Project Vote Smart (www.vote-smart.org) How do you find out the truth about political candidates? There are so many lies and half truths in the news media and commercials, it's unbelievable. Fortunately, a new solution is here. Project Vote Smart is an impartial, nonprofit organization that does the research that you don't have time for. They collect the facts about all of the candidates and government officials. You can read about their biographies, political positions, voting records, speeches, who finances their campaigns, and more. Then make up your own mind.
Progressive Secretary (www.progressivesecretary.org) Would you like your elected officials to know what you think about important issues but don't have the time to write letters? Progressive Secretary will write them for you. They will e-mail you suggested letters with links to information to help you make up your mind. Then you decide whether to send the letter or not. They will not send any letter without your permission.
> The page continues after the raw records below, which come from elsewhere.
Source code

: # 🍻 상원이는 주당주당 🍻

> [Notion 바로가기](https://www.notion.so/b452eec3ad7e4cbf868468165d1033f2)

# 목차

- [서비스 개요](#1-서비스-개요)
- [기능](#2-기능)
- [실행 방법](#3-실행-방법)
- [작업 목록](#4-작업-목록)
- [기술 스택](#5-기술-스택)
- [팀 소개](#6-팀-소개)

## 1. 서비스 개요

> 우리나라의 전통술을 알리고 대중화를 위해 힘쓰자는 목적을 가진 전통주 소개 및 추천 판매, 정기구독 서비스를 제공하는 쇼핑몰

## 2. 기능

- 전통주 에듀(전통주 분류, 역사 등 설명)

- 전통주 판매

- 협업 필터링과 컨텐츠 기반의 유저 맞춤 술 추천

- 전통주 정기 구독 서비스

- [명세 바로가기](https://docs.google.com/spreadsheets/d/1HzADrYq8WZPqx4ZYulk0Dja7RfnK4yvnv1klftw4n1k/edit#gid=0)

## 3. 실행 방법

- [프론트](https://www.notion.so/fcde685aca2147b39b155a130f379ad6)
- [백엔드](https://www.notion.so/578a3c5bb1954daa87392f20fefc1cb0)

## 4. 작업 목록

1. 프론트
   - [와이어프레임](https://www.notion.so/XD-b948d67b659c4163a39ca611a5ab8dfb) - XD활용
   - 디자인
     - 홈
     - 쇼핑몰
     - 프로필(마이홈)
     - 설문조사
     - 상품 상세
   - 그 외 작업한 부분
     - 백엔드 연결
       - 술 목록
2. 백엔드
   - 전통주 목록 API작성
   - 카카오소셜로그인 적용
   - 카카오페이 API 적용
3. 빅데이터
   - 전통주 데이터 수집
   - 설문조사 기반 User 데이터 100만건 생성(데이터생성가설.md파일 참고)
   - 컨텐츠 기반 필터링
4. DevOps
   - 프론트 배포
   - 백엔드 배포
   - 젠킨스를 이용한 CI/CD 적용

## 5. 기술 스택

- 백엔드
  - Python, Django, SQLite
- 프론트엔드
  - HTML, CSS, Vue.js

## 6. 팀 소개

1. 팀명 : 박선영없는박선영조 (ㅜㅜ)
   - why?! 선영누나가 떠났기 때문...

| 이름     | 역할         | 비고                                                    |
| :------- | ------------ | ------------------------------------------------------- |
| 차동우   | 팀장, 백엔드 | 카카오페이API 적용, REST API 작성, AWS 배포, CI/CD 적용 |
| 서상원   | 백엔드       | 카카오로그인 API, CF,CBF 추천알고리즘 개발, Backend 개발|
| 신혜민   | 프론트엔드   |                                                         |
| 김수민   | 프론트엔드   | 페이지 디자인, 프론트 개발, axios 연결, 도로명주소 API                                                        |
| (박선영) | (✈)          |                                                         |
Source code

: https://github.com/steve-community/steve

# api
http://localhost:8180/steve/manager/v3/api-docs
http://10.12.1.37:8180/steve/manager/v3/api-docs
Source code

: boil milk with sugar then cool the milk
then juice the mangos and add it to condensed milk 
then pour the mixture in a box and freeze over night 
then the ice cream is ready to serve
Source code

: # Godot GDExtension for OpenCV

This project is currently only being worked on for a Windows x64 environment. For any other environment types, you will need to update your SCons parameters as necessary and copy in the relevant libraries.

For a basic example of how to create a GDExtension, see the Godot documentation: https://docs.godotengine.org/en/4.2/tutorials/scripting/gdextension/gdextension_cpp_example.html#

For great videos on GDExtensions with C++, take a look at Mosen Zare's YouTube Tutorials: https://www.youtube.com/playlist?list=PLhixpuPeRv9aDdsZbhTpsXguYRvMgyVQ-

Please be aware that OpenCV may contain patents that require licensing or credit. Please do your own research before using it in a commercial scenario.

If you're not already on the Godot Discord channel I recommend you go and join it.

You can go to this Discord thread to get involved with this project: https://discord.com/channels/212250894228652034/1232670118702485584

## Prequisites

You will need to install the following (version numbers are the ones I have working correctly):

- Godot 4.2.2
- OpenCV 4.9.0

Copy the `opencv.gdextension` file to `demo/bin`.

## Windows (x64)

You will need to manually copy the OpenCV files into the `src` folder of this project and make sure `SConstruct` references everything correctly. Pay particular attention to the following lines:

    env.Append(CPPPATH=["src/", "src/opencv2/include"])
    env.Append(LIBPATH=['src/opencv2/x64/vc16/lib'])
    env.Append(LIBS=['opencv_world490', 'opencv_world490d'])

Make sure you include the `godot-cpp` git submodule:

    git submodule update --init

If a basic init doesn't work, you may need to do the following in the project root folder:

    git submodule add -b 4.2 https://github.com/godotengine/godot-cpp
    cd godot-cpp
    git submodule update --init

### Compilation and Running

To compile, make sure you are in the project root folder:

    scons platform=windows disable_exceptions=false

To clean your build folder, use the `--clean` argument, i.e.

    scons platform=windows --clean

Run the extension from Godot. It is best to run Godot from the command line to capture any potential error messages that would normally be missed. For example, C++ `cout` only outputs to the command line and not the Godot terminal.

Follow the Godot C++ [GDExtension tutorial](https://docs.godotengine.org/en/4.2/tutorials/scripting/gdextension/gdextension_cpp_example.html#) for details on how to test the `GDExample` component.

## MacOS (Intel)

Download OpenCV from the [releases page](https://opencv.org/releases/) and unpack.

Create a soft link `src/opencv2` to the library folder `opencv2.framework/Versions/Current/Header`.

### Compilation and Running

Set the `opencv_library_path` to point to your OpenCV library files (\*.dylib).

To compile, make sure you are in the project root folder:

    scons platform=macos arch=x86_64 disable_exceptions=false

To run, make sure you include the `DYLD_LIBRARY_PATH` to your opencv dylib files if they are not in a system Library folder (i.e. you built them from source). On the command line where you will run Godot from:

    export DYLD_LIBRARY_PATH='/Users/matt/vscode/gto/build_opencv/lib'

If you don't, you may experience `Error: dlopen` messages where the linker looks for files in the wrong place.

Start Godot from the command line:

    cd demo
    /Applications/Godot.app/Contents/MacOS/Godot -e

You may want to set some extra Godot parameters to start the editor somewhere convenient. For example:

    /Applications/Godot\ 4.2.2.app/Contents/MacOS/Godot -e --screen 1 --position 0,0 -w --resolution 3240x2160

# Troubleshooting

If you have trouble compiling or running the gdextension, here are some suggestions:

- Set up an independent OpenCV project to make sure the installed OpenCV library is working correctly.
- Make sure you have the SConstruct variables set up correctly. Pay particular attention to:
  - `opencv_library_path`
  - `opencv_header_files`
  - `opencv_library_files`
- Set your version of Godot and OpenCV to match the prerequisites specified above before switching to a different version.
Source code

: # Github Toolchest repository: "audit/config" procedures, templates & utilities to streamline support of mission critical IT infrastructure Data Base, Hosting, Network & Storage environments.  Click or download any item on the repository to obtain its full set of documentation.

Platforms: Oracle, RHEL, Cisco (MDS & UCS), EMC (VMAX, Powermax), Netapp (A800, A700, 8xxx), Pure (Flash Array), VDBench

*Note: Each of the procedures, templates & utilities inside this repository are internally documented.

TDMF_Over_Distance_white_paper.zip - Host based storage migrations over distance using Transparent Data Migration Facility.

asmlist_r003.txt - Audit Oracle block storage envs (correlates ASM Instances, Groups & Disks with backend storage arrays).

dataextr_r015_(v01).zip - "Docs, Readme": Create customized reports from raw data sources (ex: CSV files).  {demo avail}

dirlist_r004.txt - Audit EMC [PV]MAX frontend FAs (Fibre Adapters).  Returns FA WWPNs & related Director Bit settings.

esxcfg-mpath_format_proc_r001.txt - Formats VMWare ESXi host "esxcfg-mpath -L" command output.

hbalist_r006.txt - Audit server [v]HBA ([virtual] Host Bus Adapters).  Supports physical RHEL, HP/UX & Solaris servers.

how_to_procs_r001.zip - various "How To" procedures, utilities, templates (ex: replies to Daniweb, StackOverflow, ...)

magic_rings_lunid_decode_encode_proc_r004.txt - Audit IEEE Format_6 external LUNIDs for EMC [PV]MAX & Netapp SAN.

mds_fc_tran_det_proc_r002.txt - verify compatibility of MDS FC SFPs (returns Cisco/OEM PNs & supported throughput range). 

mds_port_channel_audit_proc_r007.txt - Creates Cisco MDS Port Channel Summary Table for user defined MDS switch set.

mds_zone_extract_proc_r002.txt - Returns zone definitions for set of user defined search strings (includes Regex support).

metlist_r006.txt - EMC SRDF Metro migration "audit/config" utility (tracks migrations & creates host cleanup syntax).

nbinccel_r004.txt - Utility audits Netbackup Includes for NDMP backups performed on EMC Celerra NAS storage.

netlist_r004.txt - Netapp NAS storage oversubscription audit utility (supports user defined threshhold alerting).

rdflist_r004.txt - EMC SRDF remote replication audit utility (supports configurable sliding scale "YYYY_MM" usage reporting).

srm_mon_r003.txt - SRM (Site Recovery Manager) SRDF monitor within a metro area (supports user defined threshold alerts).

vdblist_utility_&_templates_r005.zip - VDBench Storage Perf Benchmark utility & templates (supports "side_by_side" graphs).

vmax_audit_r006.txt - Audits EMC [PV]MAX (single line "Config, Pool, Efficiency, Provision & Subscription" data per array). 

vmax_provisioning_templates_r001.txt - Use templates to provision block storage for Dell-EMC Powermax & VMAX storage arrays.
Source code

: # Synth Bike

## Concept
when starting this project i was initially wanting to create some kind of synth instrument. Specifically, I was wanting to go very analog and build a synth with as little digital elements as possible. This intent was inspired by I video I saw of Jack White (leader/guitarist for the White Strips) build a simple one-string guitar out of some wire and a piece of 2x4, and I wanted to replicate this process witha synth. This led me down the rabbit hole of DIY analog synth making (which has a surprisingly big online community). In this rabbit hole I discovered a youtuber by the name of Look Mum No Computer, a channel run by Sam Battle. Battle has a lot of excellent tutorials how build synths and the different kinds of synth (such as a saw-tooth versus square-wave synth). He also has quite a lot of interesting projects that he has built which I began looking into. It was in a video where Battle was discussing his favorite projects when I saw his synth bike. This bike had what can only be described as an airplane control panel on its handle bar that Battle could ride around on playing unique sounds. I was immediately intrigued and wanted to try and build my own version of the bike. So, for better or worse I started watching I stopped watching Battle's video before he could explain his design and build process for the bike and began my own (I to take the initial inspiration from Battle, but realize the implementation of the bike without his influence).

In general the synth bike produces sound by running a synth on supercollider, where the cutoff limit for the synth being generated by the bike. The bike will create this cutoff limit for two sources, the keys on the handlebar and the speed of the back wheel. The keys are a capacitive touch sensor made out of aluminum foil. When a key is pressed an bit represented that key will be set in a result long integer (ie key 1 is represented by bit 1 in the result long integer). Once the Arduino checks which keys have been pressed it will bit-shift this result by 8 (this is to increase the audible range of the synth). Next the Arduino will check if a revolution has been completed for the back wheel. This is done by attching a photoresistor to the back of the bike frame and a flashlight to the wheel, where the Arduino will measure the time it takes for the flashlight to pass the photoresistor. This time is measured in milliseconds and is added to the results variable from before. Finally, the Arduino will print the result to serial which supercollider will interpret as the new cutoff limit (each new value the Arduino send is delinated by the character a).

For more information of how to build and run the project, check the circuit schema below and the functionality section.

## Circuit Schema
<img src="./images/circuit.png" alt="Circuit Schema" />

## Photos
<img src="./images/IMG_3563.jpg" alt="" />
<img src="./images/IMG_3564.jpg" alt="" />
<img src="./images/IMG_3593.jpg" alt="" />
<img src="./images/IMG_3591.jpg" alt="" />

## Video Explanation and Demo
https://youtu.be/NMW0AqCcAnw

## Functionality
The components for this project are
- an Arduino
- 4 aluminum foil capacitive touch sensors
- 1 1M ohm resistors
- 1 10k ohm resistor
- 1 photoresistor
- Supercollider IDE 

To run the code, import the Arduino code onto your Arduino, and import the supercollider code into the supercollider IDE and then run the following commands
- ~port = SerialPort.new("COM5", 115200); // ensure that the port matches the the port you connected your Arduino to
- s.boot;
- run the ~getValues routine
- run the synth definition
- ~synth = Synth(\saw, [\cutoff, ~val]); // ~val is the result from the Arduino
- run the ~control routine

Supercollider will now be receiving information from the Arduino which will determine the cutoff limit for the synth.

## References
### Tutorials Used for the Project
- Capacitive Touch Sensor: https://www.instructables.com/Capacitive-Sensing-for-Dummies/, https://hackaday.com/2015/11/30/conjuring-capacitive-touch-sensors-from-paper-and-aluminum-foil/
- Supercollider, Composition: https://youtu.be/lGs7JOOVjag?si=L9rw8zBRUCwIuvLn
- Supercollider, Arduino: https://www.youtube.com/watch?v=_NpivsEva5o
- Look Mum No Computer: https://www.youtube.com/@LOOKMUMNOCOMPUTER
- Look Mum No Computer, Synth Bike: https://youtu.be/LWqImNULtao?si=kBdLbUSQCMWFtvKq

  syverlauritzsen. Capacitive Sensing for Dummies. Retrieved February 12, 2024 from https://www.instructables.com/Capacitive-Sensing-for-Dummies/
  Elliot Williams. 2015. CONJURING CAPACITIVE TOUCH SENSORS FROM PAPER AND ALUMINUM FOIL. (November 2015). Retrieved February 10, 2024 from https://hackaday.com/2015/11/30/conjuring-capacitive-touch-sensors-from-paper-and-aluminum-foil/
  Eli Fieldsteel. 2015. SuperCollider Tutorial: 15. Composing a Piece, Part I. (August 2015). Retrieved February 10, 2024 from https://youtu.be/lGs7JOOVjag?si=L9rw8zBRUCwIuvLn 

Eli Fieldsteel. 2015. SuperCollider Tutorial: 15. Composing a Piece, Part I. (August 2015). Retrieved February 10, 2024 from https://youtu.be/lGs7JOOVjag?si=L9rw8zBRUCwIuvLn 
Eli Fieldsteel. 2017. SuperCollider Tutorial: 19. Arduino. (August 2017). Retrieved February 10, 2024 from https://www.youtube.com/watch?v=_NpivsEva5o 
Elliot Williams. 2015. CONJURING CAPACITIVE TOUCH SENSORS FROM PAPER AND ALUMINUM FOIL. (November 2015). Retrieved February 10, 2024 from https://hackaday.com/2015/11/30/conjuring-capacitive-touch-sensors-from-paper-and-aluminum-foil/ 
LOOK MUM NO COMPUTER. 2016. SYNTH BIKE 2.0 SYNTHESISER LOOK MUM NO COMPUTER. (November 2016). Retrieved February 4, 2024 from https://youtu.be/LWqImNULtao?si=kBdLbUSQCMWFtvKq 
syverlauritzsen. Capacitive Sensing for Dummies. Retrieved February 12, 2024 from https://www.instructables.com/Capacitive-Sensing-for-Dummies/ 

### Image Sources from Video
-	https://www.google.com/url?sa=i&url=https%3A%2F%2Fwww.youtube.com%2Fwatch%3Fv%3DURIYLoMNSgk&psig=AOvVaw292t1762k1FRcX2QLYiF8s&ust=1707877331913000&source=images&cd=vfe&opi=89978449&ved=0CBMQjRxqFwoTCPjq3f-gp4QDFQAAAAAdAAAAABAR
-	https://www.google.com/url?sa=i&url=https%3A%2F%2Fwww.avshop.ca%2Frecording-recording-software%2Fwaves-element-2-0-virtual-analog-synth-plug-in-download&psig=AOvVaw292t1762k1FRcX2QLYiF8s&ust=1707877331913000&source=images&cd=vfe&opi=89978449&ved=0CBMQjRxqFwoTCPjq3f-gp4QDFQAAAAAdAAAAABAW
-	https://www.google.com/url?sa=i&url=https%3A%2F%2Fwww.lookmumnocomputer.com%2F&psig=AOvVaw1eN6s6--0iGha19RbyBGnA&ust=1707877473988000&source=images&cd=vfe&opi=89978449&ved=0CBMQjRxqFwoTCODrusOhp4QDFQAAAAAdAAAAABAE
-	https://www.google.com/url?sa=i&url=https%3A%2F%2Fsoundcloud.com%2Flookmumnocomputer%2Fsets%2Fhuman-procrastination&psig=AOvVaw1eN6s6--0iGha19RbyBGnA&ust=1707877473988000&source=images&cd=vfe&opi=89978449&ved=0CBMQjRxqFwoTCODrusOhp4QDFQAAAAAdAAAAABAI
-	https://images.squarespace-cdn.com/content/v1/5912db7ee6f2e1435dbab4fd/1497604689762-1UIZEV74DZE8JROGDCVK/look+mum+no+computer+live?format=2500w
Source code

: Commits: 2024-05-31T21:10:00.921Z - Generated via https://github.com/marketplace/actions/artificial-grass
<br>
League of Conservation Voters (www.lcv.org) Keeps records of how members of Congress vote on environmental issues. Tracks environmental records of the President, presidential candidates and other government officials. Also involved in activism. Posts all of this information on the website, or you can join this worthy organization and have it mailed to you.
Center for Voting and Democracy (www.fairvote.org) The Center researches and educates people about alternative voting systems that could be more democratic. For example, one option would be instant runoff elections where each voter would indicate at least a first and second choice on every ballot. Then if there is no majority (over 50% of votes), the ballots that list the last place candidate as the first choice automatically go to the second choice. The process continues until one candidate has the majority. This would have been very useful in the last presidential election, because voters who preferred a third party candidate could have picked a major party candidate as a second choice. We would also have been assured of a president elect with a majority of the popular vote. The site includes information about voting rights and turnout, proposed bills, and recent legislation.
Center for American Progress (www.americanprogress.org) This progressive, nonprofit group focuses on politics and economics, with a particular emphasis on social justice and civil rights. Regularly publishes articles about current events on their website. Interesting features include a daily list of talking points, political cartoons, and full-text first chapters of recently published books.